TASK PROMPT> The answer should be each line from the entries below that has the word "proyecto" in it.

DATA PROVIDED>
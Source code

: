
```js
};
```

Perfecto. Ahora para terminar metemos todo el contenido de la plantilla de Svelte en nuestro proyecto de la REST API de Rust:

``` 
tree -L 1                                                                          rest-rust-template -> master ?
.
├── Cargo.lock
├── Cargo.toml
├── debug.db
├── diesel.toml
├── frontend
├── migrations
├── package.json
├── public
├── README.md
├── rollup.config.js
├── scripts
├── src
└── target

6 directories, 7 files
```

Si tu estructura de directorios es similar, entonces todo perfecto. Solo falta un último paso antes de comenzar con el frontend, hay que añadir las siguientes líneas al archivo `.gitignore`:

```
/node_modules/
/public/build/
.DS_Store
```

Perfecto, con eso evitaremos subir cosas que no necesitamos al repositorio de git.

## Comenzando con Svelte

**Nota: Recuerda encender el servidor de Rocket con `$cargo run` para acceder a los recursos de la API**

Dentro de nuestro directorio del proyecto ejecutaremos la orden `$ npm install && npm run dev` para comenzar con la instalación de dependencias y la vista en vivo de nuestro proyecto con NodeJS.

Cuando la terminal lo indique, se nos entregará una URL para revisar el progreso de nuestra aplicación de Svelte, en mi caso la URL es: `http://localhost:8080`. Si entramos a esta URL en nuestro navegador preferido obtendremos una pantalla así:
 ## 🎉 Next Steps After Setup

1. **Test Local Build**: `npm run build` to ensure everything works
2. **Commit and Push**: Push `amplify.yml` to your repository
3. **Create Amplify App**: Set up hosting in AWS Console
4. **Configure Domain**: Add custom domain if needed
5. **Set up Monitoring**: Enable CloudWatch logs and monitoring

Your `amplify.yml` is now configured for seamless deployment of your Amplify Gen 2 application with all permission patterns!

PROBLEM SOLUTION>
Perfecto. Ahora para terminar metemos todo el contenido de la plantilla de Svelte en nuestro proyecto de la REST API de Rust:
Dentro de nuestro directorio del proyecto ejecutaremos la orden `$ npm install && npm run dev` para comenzar con la instalación de dependencias y la vista en vivo de nuestro proyecto con NodeJS.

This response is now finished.